Supreme Court of New York
Nov 17, 2021
2021 N.Y. Slip Op. 6373 (N.Y. Sup. Ct. 2021)

Opinion

2017-08777 Ind. 186/16

11-17-2021

The People of the State of New York, respondent, v. Devon H. Johnson, appellant.

Judah Maltz, Kew Gardens, NY, for appellant, and appellant pro se. Joyce A. Smith, Acting District Attorney, Mineola, NY (Jason R. Richards and Jared A. Chester of counsel), for respondent.


Judah Maltz, Kew Gardens, NY, for appellant, and appellant pro se.

Joyce A. Smith, Acting District Attorney, Mineola, NY (Jason R. Richards and Jared A. Chester of counsel), for respondent.

MARK C. DILLON, J.P., ANGELA G. IANNACCI, LINDA CHRISTOPHER, JOSEPH A. ZAYAS, JJ.

DECISION & ORDER

Appeal by the defendant from a judgment of the Supreme Court, Nassau County (Howard E. Sturim, J.), rendered August 1, 2017, convicting him of burglary in the first degree (three counts), robbery in the first degree (two counts), assault in the second degree (two counts), and criminal possession of a weapon in the third degree (two counts), upon a jury verdict, and imposing sentence.

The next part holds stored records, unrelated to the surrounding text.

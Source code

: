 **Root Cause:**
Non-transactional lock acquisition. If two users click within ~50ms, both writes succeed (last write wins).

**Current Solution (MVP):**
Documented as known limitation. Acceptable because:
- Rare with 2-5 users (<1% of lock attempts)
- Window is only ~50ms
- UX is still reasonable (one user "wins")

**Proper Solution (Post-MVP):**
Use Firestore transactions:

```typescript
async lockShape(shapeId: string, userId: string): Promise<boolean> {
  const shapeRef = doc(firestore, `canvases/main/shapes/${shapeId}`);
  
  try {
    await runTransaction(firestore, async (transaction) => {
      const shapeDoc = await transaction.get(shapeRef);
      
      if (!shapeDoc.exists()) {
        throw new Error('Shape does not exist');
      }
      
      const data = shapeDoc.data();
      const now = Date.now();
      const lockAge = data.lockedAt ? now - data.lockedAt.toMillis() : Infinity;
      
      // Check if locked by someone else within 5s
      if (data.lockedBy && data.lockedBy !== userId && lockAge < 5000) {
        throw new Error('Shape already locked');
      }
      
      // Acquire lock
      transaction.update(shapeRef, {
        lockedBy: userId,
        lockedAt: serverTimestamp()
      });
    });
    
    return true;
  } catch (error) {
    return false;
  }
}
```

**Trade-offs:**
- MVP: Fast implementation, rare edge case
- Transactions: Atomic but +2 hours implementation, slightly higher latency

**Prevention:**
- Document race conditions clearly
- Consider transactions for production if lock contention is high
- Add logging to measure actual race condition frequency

ORDERED that the judgment is affirmed.

Viewing the evidence in the light most favorable to the prosecution (see People v Contes, 60 N.Y.2d 620, 621), we find that it was legally sufficient to establish the defendant's guilt beyond a reasonable doubt (see People v Hayes, 180 A.D.3d 1068, 1068-1069). Moreover, in fulfilling our responsibility to conduct an independent review of the weight of the evidence (see CPL 470.15[5]; People v Danielson, 9 N.Y.3d 342), we nevertheless accord great deference to the jury's opportunity to view the witnesses, hear the testimony, and observe demeanor (see People v Mateo, 2 N.Y.3d 383, 410; People v Bleakley, 69 N.Y.2d 490, 495). Upon reviewing the record here, we are satisfied that the verdict of guilt was not against the weight of the evidence (see People v Romero, 7 N.Y.3d 633).

There is no merit to the defendant's contention that he was deprived of the effective assistance of counsel (see People v Stultz, 2 N.Y.3d 277, 287; People v Flores, 84 N.Y.2d 184, 187).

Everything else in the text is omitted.